CARSON: He knew that if he didn't respond and show that he could have a peaceful march in Memphis, then what were the prospects for his Poor People's Campaign in Washington? You know, there were signs that the country was coming apart on racial lines.

ELLIOTT: On that night, April 3, a spring thunderstorm was dousing Memphis. King was doubtful people would show for the mass meeting at Mason Temple. So at first, he stayed behind at the Lorraine Motel. But the sanctuary was full to the balconies, and the crowd called out to hear from King, according to Fred Davis, a Memphis city councilman at the time.

FRED DAVIS: He came in and sat in a chair for a minute just to catch his breath, and then he approached the podium. He had no notes, nothing. He was in the spirit.


KING JR: We've got some difficult days ahead. But it really doesn't matter with me now because I've been to the mountaintop.


JAMES LAWSON: For me, it was one of the zenith experiences of a whole movement.

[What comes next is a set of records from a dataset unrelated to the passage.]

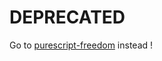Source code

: # DEPRECATED

Go to [purescript-freedom](https://github.com/purescript-freedom/purescript-freedom) instead !
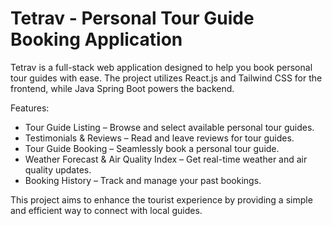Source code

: # Tetrav - Personal Tour Guide Booking Application

Tetrav is a full-stack web application designed to help you book personal tour guides with ease. The project utilizes React.js and Tailwind CSS for the frontend, while Java Spring Boot powers the backend.

Features:
- Tour Guide Listing – Browse and select available personal tour guides.
- Testimonials & Reviews – Read and leave reviews for tour guides.
- Tour Guide Booking – Seamlessly book a personal tour guide.
- Weather Forecast & Air Quality Index – Get real-time weather and air quality updates.
- Booking History – Track and manage your past bookings.

This project aims to enhance the tourist experience by providing a simple and efficient way to connect with local guides. 
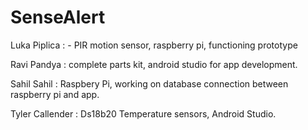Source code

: # SenseAlert

Luka Piplica : - PIR motion sensor, raspberry pi, functioning prototype

Ravi Pandya : complete parts kit, android studio for app development.

Sahil Sahil : Raspbery Pi, working on database connection between raspberry pi and app.

Tyler Callender : Ds18b20 Temperature sensors, Android Studio.
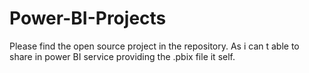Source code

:# Power-BI-Projects
Please find the open source project in the repository. As i can t able to share in power BI service providing the .pbix file it self.

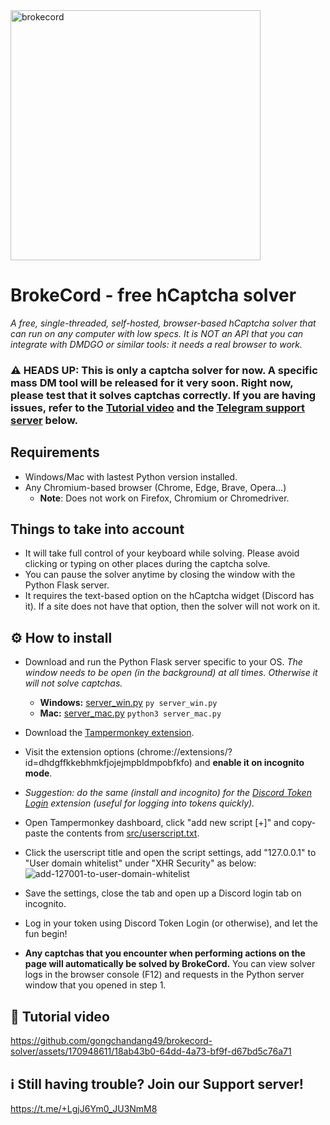 <img width="400" alt="brokecord" src="https://github.com/gongchandang49/brokecord-solver/assets/170948611/4256b138-ebbe-40dd-89ea-299ea2feceef">

# BrokeCord - free hCaptcha solver

*A free, single-threaded, self-hosted, browser-based hCaptcha solver that can run on any computer with low specs. It is NOT an API that you can integrate with DMDGO or similar tools: it needs a real browser to work.*

### ⚠️ HEADS UP: This is only a captcha solver for now. A specific mass DM tool will be released for it very soon. Right now, please test that it solves captchas correctly. If you are having issues, refer to the [Tutorial video](./README.md#tutorial-video) and the [Telegram support server](./README.md#still-having-trouble-join-our-support-server) below.

## Requirements
- Windows/Mac with lastest Python version installed.
- Any Chromium-based browser (Chrome, Edge, Brave, Opera...)
  * **Note**: Does not work on Firefox, Chromium or Chromedriver.

## Things to take into account
- It will take full control of your keyboard while solving. Please avoid clicking or typing on other places during the captcha solve.
- You can pause the solver anytime by closing the window with the Python Flask server.
- It requires the text-based option on the hCaptcha widget (Discord has it). If a site does not have that option, then the solver will not work on it.

## ⚙️ How to install
- Download and run the Python Flask server specific to your OS. *The window needs to be open (in the background) at all times. Otherwise it will not solve captchas.*
  - **Windows:** [server_win.py](src/server_win.py)    `py server_win.py`
  - **Mac:** [server_mac.py](src/server_mac.py)        `python3 server_mac.py`
- Download the [Tampermonkey extension](https://chromewebstore.google.com/detail/tampermonkey/dhdgffkkebhmkfjojejmpbldmpobfkfo).
- Visit the extension options (chrome://extensions/?id=dhdgffkkebhmkfjojejmpbldmpobfkfo) and **enable it on incognito mode**.
- *Suggestion: do the same (install and incognito) for the [Discord Token Login](https://chromewebstore.google.com/detail/discord-token-login/ealjoeebhfijfimofmecjcjcigmadcai) extension (useful for logging into tokens quickly).*
- Open Tampermonkey dashboard, click "add new script [+]" and copy-paste the contents from [src/userscript.txt](src/userscript.txt).
- Click the userscript title and open the script settings,  add "127.0.0.1" to "User domain whitelist" under "XHR Security" as below:
![add-127001-to-user-domain-whitelist](https://github.com/gongchandang49/brokecord-solver/assets/170948611/c91318d7-4b72-4049-8b60-2242101fbdb1)

- Save the settings, close the tab and open up a Discord login tab on incognito.
- Log in your token using Discord Token Login (or otherwise), and let the fun begin!
- **Any captchas that you encounter when performing actions on the page will automatically be solved by BrokeCord.** You can view solver logs in the browser console (F12) and requests in the Python server window that you opened in step 1.

## 🎥 Tutorial video
https://github.com/gongchandang49/brokecord-solver/assets/170948611/18ab43b0-64dd-4a73-bf9f-d67bd5c76a71


## ℹ️ Still having trouble? Join our Support server!
https://t.me/+LgjJ6Ym0_JU3NmM8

ELLIOTT: Reverend James Lawson, the local minister who recruited King to Memphis.

LAWSON: It was thundering and lightning outside, and we had a tin roof in part of the Mason Temple, and so the rain was just battering the roof. Nevertheless, there was a sense inside of warmth and unity. We're engaged in a great struggle.


KING JR: I've seen the promised land.


KING JR: I may not get there with you. But I want you to know tonight that we as a people will get to the promised land.


ELLIOTT: The next day, Martin Luther King was assassinated on the balcony of the Lorraine Motel. The popular interpretation is that King sensed the end was near before making that seemingly prophetic speech. Historian Taylor Branch says there's another dimension. It was not unusual for King to talk about threats on his life. That final night in Memphis, Branch says, was about keeping the movement alive.

BRANCH: By rescuing nonviolence in Memphis, the people that were there with him that night were helping to restore the potential to show America a way out of the divisions that we had over poverty and war and race in America.


LYNDON B. JOHNSON: America is shocked and saddened by the brutal slaying tonight of Dr. Martin Luther King. I ask every citizen...

ELLIOTT: Despite President Lyndon Johnson's call for calm that night, riots broke out in Memphis and around the country. Reverend James Lawson says momentum for transforming the country was lost to what he calls the politics of assassination.

LAWSON: That has continued to grieve me. His death, wherever it was going to happen, it happened in Memphis. Wherever it was going to happen, that still grieves me because of what it did to the nation, the loss.

ELLIOTT: Lawson is 89 years old and still teaching nonviolent strategies to young activists. He's not lost hope.

LAWSON: There are a lot of signs that a lot of people want to get back on the track - the women's marches, the DREAMers' marches, the work to dismantle the criminal justice system and the prison system. There's a lot of signs.

ELLIOTT: The future of King's mission is the focus of commemorative events in Memphis this week as organizers pose the question raised in King's last book - where do we go from here? Debbie Elliott, NPR News, Memphis.